Cabinet insists on tougher banking rules
The government is pressing for the country’s two main banks to bolster their capital standards to protect the wider economy from a future financial crisis.
Presenting the bill to be submitted to parliament, Finance Minister Eveline Widmer-Schlumpf told journalists that the set of strict crisis measures was necessary because of the vital role of the banking giants UBS and Credit Suisse for the Swiss economy.
The government was forced to bail out UBS at the height of the financial crisis in 2008.
“The special situation in Switzerland with two financial institutions of such importance justifies and even compels us to take special measures,” Widmer-Schlumpf told a news conference on Wednesday.
She rejected veiled threats by the chief executive of UBS, Oswald Grübel, that stringent Swiss standards could force the bank to move some units abroad.
Widmer-Schlumpf said she was not sure that the bank would find more favourable regulations and economic conditions elsewhere, including political stability and low taxes.
Responding to criticism about hasty and potentially damaging regulations, she said the draft had been more than two years in the making and that both experts and the banking industry had endorsed the proposals.
She said an expert group commissioned by the government had carried out a “thorough examination” and the government had addressed concerns by critics.
“There will be adjustment costs for the banks but all in all the net effect will be positive. The banking sector will be winner,” she asserted.
The general thrust of the draft law issued last December is unchanged except for a few minor changes following a three-month consultation period with relevant parties and institutions.
The cabinet wants both big banks to build up a total capital equity ratio of at least 19 per cent, which is above the minimum set by the Basel III global standards.
The bill includes four key measures: Strengthening the capital base, introducing tougher liquidity requirements, a better risk diversification and organisational steps to ensure the maintenance of vital functions – notably payment transactions – in the case of threatened insolvency.
In an amendment to December’s draft bill, the government now proposes to publish a report on international developments every year to address concerns about Switzerland forging ahead of other countries with its rules and the financial sector potentially losing its competitive edge as a result.
There was mixed reaction to the bill from the Swiss banking industry and political parties.
While the UBS bank has expressed its fundamental opposition from the beginning, Credit Suisse on Wednesday reiterated its support for the proposed measures.
The Swiss Bankers Association also threw its weight behind the bill in the consultation procedure but it wants the changes in the system to be phased in gradually.

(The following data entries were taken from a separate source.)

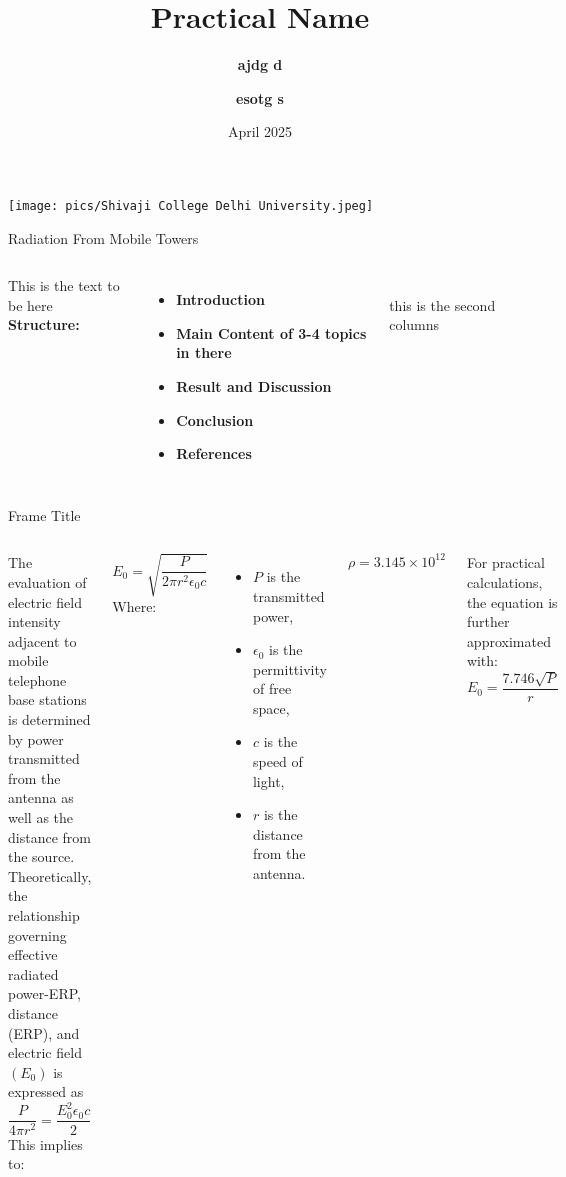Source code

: \documentclass[7pt, aspectratio=169]{beamer}
\title{Practical Name}
\author{\textbf{ajdg d} \inst{1} \and \textbf{esotg s} \inst{2}}
\date{April 2025}
\institute{
\inst{1} Department of physics
}
\begin{document}
    \begin{frame}
    \titlepage
    \begin{center}
        \texttt{[image: pics/Shivaji College Delhi University.jpeg]}
    \end{center}
    \end{frame}

    \begin{frame}{Radiation From Mobile Towers}
    \begin{columns}
         This is the text to be here\\
        \textbf{Structure:}\\
        \begin{itemize}
            \item \textbf{Introduction}
            \item \textbf{Main Content of 3-4 topics in there}
            \item \textbf{Result and Discussion}
            \item \textbf{Conclusion}
            \item \textbf{References}
        \end{itemize}\\
        \vspace{0.1cm}
         this is the second columns
    \end{columns}
    \end{frame}


\begin{frame}{Frame Title}
    \begin{columns}
     The evaluation of electric field intensity adjacent to mobile telephone base stations is determined by power transmitted from the antenna as well as the distance from the source. Theoretically, the relationship governing effective radiated power-ERP, distance (ERP), and electric field \((E_0)\) is expressed as \cite{roe2012probability}
    \[
        \frac{P}{4 \pi r^2} = \frac{E_0^2 \epsilon_0 c}{2}
    \]
        This implies to:

    \[
        E_0 = \sqrt{\frac{P}{2 \pi r^2 \epsilon_0 c}}
    \]
    Where:
    \begin{itemize}
        \item \(P\) is the transmitted power, \cite{roe2012probability}
        \item \( \epsilon_0 \) is the permittivity of free space,
        \item \(c\) is the speed of light,
        \item \(r\) is the distance from the antenna.
    \end{itemize}

    \[\rho = 3.145 \times 10^{12}\]

    For practical calculations, the equation is further approximated with:
    \[
        E_0 = \frac{7.746 \sqrt{P}}{r}
    \]
    \end{columns}

\end{frame}
\end{document}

SBA spokesman James Nason, quoted by Reuters news agency, also criticised the terms of the provisions for reviewing the new rules as too vague.
Of the five main political parties, the rightwing Swiss People’s Party rejected the government plans as rushed and potentially damaging for the Swiss economy.
The centre-left Social Democrats and the Greens both said the proposals did not go far enough and should be tightened during the parliamentary debate.
The centre-right Radicals, traditionally known for their close ties with the business community, described the bill as a step in the right direction but they are concerned about Swiss banks losing ground to international competitors.
In a first reaction the centre-right Christian Democrats welcomed the proposals as a reasonable and sustainable solution.
The government hopes parliament will begin discussions on the too-big-to-fail bill in summer, so that the legal amendments could come into force next year, with a transition period of up to the end of 2018 to allow implementation.
However, observers point out that discussion could drag on in the run-up to parliamentary elections on October 23.
Only in Iceland is the banking sector worth more than the Swiss sector in relation to the total national economy.
In 2007, before the crisis, banks in Iceland were worth 8.5 times the country’s GDP.
In Switzerland this figure was just under eight times GDP.
Despite the financial crisis the combined value of assets at UBS and Credit Suisse alone is currently 3.8 times higher than the Swiss GDP.
The government commissioned a report which was published last September.
In December 2010 an initial draft bill was sent to parties, organisations and institutions for consultation by the end of March 2011.
Parliament is to begin discussions on the bill next June and the amendments could come into force in 2012 at the earliest.